Mr. Marcos said his office will send
a letter to Colossal within the week to set terms.
The legal case pertains to a ruling
from the Commission on Audit (CoA) that the government cannot assume the income
tax due from the consortium operating the Malampaya gas-to-power project.
Consortium members questioned the ruling, the resolution of which is pending
with the Supreme Court.
Colossal, which Mr. Marcos described
as a Filipino-led company, was among the winning bidders of the areas offered
by the previous administration for exploration under PECR 5. Israeli firm Ratio
Petroleum Ltd. won a separate exploration area under the same contracting
round.
Mr. Cusi said the awarding of the
contracts has been pending as problems emerged, including the CoA ruling. The
PECR was established as a transparent and competitive system of awarding
service or operating contracts for prospective petroleum or coal areas.

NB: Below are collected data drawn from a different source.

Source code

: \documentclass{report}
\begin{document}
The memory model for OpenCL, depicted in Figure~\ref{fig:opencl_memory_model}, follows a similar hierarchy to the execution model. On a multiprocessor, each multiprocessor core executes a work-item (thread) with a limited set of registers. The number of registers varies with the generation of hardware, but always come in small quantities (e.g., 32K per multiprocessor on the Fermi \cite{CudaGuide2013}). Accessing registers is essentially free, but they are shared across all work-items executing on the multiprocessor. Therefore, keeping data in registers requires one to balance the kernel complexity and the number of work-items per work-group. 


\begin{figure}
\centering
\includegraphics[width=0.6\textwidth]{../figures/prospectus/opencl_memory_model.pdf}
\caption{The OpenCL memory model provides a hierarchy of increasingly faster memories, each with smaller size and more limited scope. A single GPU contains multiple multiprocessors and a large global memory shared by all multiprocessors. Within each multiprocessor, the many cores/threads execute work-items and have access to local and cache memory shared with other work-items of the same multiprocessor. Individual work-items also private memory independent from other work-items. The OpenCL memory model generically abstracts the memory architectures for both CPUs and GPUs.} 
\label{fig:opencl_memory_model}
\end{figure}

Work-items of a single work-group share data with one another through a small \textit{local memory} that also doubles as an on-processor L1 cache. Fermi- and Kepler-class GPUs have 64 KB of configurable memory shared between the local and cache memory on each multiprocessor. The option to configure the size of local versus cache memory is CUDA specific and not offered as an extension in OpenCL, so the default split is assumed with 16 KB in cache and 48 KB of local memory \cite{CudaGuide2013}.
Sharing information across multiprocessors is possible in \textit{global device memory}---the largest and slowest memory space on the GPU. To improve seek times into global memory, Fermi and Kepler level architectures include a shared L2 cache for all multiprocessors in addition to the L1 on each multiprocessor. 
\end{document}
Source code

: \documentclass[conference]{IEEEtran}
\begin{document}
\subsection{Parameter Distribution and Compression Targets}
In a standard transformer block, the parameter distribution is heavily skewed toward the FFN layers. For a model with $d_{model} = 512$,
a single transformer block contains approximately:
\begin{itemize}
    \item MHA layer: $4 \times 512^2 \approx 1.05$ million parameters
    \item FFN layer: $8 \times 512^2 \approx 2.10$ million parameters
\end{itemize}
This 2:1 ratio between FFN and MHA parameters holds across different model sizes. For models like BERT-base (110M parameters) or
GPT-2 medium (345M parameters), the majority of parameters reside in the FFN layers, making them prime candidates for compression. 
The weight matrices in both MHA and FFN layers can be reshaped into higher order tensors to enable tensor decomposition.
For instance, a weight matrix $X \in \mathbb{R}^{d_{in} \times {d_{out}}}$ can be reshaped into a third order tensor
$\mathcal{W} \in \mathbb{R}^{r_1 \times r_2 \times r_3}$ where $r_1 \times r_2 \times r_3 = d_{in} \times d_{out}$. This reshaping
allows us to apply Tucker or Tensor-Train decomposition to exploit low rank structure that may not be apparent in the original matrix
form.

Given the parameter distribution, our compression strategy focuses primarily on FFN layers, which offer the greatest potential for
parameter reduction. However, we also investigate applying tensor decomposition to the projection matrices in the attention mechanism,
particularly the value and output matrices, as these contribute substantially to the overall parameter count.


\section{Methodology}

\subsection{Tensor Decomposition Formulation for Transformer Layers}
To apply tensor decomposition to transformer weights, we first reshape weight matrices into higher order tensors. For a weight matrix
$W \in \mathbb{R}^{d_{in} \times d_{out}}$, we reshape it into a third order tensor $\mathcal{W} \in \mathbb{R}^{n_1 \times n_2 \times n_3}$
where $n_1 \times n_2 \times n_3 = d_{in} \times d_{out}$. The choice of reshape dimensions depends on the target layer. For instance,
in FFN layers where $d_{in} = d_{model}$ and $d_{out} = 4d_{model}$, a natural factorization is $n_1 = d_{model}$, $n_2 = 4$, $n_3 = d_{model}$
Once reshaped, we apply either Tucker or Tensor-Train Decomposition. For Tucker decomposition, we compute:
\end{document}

“We tried to untangle all those
problems, including the CoA issue,” Mr. Cusi said, adding that Ratio agreed to
abide by whatever ruling the Supreme Court will issue.

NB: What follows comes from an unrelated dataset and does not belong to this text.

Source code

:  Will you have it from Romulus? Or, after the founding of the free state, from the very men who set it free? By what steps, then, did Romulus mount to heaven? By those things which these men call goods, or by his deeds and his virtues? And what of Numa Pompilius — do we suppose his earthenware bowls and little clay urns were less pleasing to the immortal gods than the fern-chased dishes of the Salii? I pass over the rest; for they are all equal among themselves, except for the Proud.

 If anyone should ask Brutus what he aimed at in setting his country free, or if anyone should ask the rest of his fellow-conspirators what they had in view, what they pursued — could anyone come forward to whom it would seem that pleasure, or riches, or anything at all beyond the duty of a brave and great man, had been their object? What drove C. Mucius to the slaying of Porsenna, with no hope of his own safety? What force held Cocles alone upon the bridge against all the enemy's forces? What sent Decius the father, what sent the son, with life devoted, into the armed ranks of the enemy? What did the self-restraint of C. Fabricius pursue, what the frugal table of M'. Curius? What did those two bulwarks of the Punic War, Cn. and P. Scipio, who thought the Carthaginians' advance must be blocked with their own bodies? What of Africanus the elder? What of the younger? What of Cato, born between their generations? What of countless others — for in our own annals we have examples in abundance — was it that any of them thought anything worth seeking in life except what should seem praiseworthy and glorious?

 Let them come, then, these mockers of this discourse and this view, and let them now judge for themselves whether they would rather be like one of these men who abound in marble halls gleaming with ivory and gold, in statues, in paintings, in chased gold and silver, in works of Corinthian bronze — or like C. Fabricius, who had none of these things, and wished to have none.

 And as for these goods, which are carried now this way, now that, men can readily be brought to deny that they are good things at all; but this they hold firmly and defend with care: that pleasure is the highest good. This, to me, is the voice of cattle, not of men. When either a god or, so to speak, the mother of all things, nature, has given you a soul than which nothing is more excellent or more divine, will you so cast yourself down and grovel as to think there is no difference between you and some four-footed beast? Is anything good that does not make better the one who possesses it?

Last week, Ratio was formally
awarded the petroleum service contract for Area 4 in the east Palawan basin
covering 416,000 hectares for potential oil and gas resources. Area 5, which is
within Philippine territory, and Area 7, which is within the disputed area with
China, were the ones won by Colossal.
“We cannot leave it hanging,” Mr.
Cusi said on the reason for the ultimatum for Colossal.
The DoE has been pushing for more
oil and gas exploration in the Philippines in view of the country’s heavy reliance
on imported fuel.
In the first half, the country’s
payments for oil imports rose by 34.4% to $6.312 billion in part because of the
peso’s depreciation against the dollar, making inward shipments of crude oil
and finished petroleum products more expensive.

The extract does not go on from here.